- **Your assignment**: Find each line of the entries with the string "Recerca", please, and copy it.

____

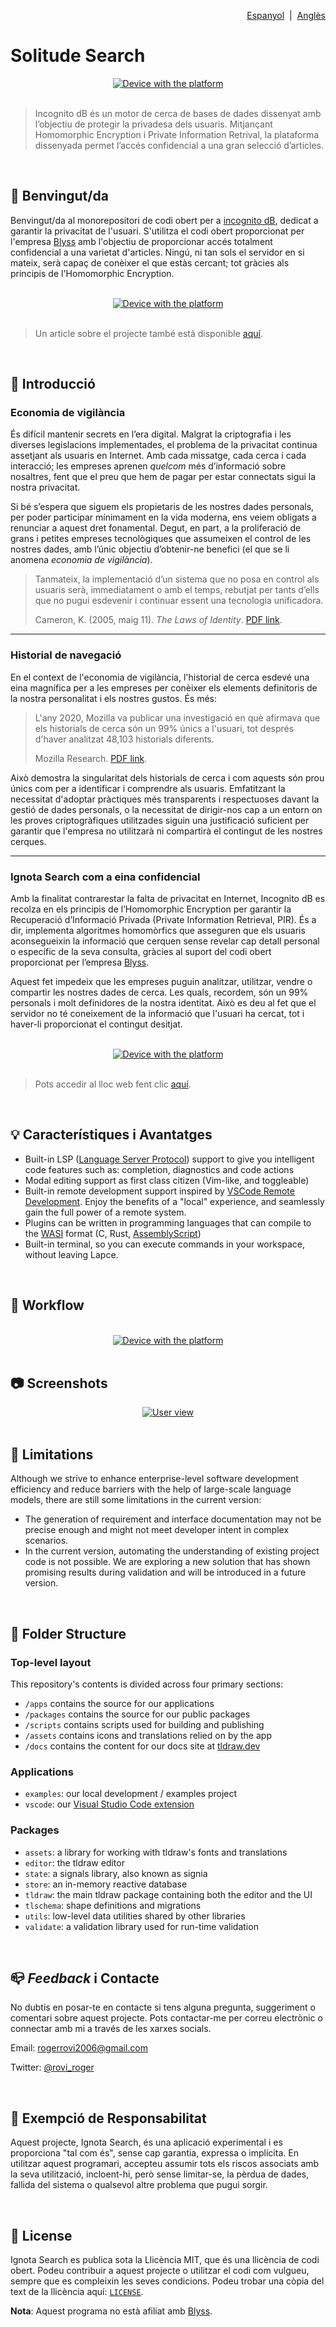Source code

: [website]: https://incognitodb.com
[blyss]: https://github.com/blyssprivacy

<p align="right">
    <a href="https://github.com/Gasofa06/incognito-db/blob/main/docs/README.es.md">Espanyol</a>
    &nbsp;|&nbsp;
    <a href="https://github.com/Gasofa06/incognito-db/blob/main/README.md">Anglès</a>
</p>

# Solitude Search

<div alt style="text-align: center;">
    <picture>
        <a href="https://incognitodb.com">
            <source media="(prefers-color-scheme: dark)" srcset="https://raw.githubusercontent.com/twentyhq/twenty/main/docs/static/img/preview-dark.png">
            <img alt="Device with the platform" src="https://raw.githubusercontent.com/twitter/communitynotes/main/documentation/images/help-rate-this-note-expanded.png" />
        </a>
    </picture>
</div>

<br />

> Incognito dB és un motor de cerca de bases de dades dissenyat amb l’objectiu de protegir la privadesa dels usuaris. Mitjançant Homomorphic Encryption i Private Information Retrival, la plataforma dissenyada permet l’accés confidencial a una gran selecció d’articles.

<br />

## :wave: Benvingut/da

Benvingut/da al monorepositori de codi obert per a [incognito dB][website], dedicat a garantir la privacitat de l'usuari. S'utilitza el codi obert proporcionat per l'empresa [Blyss][blyss] amb l'objectiu de proporcionar accés totalment confidencial a una varietat d'articles. Ningú, ni tan sols el servidor en si mateix, serà capaç de conèixer el que estàs cercant; tot gràcies als principis de l'Homomorphic Encryption.

<br />

<div alt style="text-align: center;">
    <picture>
        <a href="https://incognitodb.com">
            <source media="(prefers-color-scheme: dark)" srcset="https://raw.githubusercontent.com/twentyhq/twenty/main/docs/static/img/preview-dark.png">
            <img alt="Device with the platform" src="https://github.com/Gasofa06/Treball-de-Recerca/blob/main/mockup/booklet_Mockup.jpg" />
        </a>
    </picture>
</div>

<br />

> Un article sobre el projecte també està disponible [aquí](https://github.com/Gasofa06/Treball-de-Recerca).

<br />

## :dart: Introducció

### Economia de vigilància

És difícil mantenir secrets en l’era digital. Malgrat la criptografia i les diverses legislacions implementades, el problema de la privacitat continua assetjant als usuaris en Internet. Amb cada missatge, cada cerca i cada interacció; les empreses aprenen _quelcom_ més d’informació sobre nosaltres, fent que el preu que hem de pagar per estar connectats sigui la nostra privacitat.

Si bé s’espera que siguem els propietaris de les nostres dades personals, per poder participar mínimament en la vida moderna, ens veiem obligats a renunciar a aquest dret fonamental. Degut, en part, a la proliferació de grans i petites empreses tecnològiques que assumeixen el control de les nostres dades, amb l’únic objectiu d’obtenir-ne benefici (el que se li anomena _economia de vigilància_).

> Tanmateix, la implementació d’un sistema que no posa en control als usuaris serà, immediatament o amb el temps, rebutjat per tants d’ells que no pugui esdevenir i continuar essent una tecnologia unificadora.
>
> Cameron, K. (2005, maig 11). _The Laws of Identity_. [PDF link](https://www.identityblog.com/stories/2005/05/13/TheLawsOfIentity.pdf).

---

### Historial de navegació

En el context de l'economia de vigilància, l'historial de cerca esdevé una eina magnífica per a les empreses per conèixer els elements definitoris de la nostra personalitat i els nostres gustos. És més:

> L'any 2020, Mozilla va publicar una investigació en què afirmava que els historials de cerca són un 99% únics a l'usuari, tot després d'haver analitzat 48,103 historials diferents.
>
> Mozilla Research. [PDF link](https://www.usenix.org/system/files/soups2020-bird.pdf).

Això demostra la singularitat dels historials de cerca i com aquests són prou únics com per a identificar i comprendre als usuaris. Emfatitzant la necessitat d'adoptar pràctiques més transparents i respectuoses davant la gestió de dades personals, o la necessitat de dirigir-nos cap a un entorn on les proves criptogràfiques utilitzades siguin una justificació suficient per garantir que l'empresa no utilitzarà ni compartirà el contingut de les nostres cerques.

---

### Ignota Search com a eina confidencial

Amb la finalitat contrarestar la falta de privacitat en Internet, Incognito dB es recolza en els principis de l’Homomorphic Encryption per garantir la Recuperació d’Informació Privada (Private Information Retrieval, PIR). És a dir, implementa algoritmes homomòrfics que asseguren que els usuaris aconsegueixin la informació que cerquen sense revelar cap detall personal o específic de la seva consulta, gràcies al suport del codi obert proporcionat per l’empresa [Blyss][blyss].

Aquest fet impedeix que les empreses puguin analitzar, utilitzar, vendre o compartir les nostres dades de cerca. Les quals, recordem, són un 99% personals i molt definidores de la nostra identitat. Això es deu al fet que el servidor no té coneixement de la informació que l'usuari ha cercat, tot i haver-li proporcionat el contingut desitjat.

<br />

<div alt style="text-align: center;">
    <picture>
        <a href="https://incognitodb.com">
            <source media="(prefers-color-scheme: dark)" srcset="https://raw.githubusercontent.com/twentyhq/twenty/main/docs/static/img/preview-dark.png">
            <img alt="Device with the platform" src="https://raw.githubusercontent.com/twitter/communitynotes/main/documentation/images/help-rate-this-note-expanded.png" />
        </a>
    </picture>
</div>

<br />

> Pots accedir al lloc web fent clic [aquí][website].

<br />

## :bulb: Característiques i Avantatges

* Built-in LSP ([Language Server Protocol](https://microsoft.github.io/language-server-protocol/)) support to give you intelligent code features such as: completion, diagnostics and code actions
* Modal editing support as first class citizen (Vim-like, and toggleable)
* Built-in remote development support inspired by [VSCode Remote Development](https://code.visualstudio.com/docs/remote/remote-overview). Enjoy the benefits of a "local" experience, and seamlessly gain the full power of a remote system.
* Plugins can be written in programming languages that can compile to the [WASI](https://wasi.dev/) format (C, Rust, [AssemblyScript](https://www.assemblyscript.org/))
* Built-in terminal, so you can execute commands in your workspace, without leaving Lapce.

<br />

## :hammer: Workflow

<br />

<div alt style="text-align: center;">
    <picture>
        <a href="https://incognitodb.com">
            <source media="(prefers-color-scheme: dark)" srcset="https://raw.githubusercontent.com/twentyhq/twenty/main/docs/static/img/preview-dark.png">
            <img alt="Device with the platform" src="https://raw.githubusercontent.com/twitter/communitynotes/main/documentation/images/help-rate-this-note-expanded.png" />
        </a>
    </picture>
</div>

<br />

## :camera: Screenshots

<div alt style="text-align: center;">
    <picture>
        <a href="https://www.twenty.com">
            <source media="(prefers-color-scheme: dark)" srcset="https://raw.githubusercontent.com/twentyhq/twenty/main/docs/static/img/preview-dark.png">
            <img alt="User view" src="https://raw.githubusercontent.com/twentyhq/twenty/main/docs/static/img/preview-light.png" />
        </a>
    </picture>
</div>

<br />

## :construction: Limitations
Although we strive to enhance enterprise-level software development efficiency and reduce barriers with the help of large-scale language models, there are still some limitations in the current version:

- The generation of requirement and interface documentation may not be precise enough and might not meet developer intent in complex scenarios.
- In the current version, automating the understanding of existing project code is not possible. We are exploring a new solution that has shown promising results during validation and will be introduced in a future version.

<br />

## :open_file_folder: Folder Structure

### Top-level layout

This repository's contents is divided across four primary sections:

- `/apps` contains the source for our applications
- `/packages` contains the source for our public packages
- `/scripts` contains scripts used for building and publishing
- `/assets` contains icons and translations relied on by the app
- `/docs` contains the content for our docs site at [tldraw.dev](https://tldraw.dev)

### Applications

- `examples`: our local development / examples project
- `vscode`: our [Visual Studio Code extension](https://marketplace.visualstudio.com/items?itemName=tldraw-org.tldraw-vscode)

### Packages

- `assets`: a library for working with tldraw's fonts and translations
- `editor`: the tldraw editor
- `state`: a signals library, also known as signia
- `store`: an in-memory reactive database
- `tldraw`: the main tldraw package containing both the editor and the UI
- `tlschema`: shape definitions and migrations
- `utils`: low-level data utilities shared by other libraries
- `validate`: a validation library used for run-time validation

<br />

## :mailbox_closed: _Feedback_ i Contacte

No dubtis en posar-te en contacte si tens alguna pregunta, suggeriment o comentari sobre aquest projecte. Pots contactar-me per correu electrònic o connectar amb mi a través de les xarxes socials.

Email: [rogerrovi2006@gmail.com](mailto:rogerrovi2006@gmail.com)

Twitter: [@rovi_roger](https://twitter.com/rovi_roger)

<br />

## :triangular_flag_on_post: Exempció de Responsabilitat

Aquest projecte, Ignota Search, és una aplicació experimental i es proporciona "tal com és", sense cap garantia, expressa o implícita. En utilitzar aquest programari, accepteu assumir tots els riscos associats amb la seva utilització, incloent-hi, però sense limitar-se, la pèrdua de dades, fallida del sistema o qualsevol altre problema que pugui sorgir.

<br />

## :page_with_curl: License

Ignota Search es publica sota la Llicència MIT, que és una llicència de codi obert. Podeu contribuir a aquest projecte o utilitzar el codi com vulgueu, sempre que es compleixin les seves condicions. Podeu trobar una còpia del text de la llicència aquí: [`LICENSE`](LICENSE).

**Nota**: Aquest programa no està afiliat amb [Blyss][blyss].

____

- **Expected answer**:
            <img alt="Device with the platform" src="https://github.com/Gasofa06/Treball-de-Recerca/blob/main/mockup/booklet_Mockup.jpg" />
> Un article sobre el projecte també està disponible [aquí](https://github.com/Gasofa06/Treball-de-Recerca).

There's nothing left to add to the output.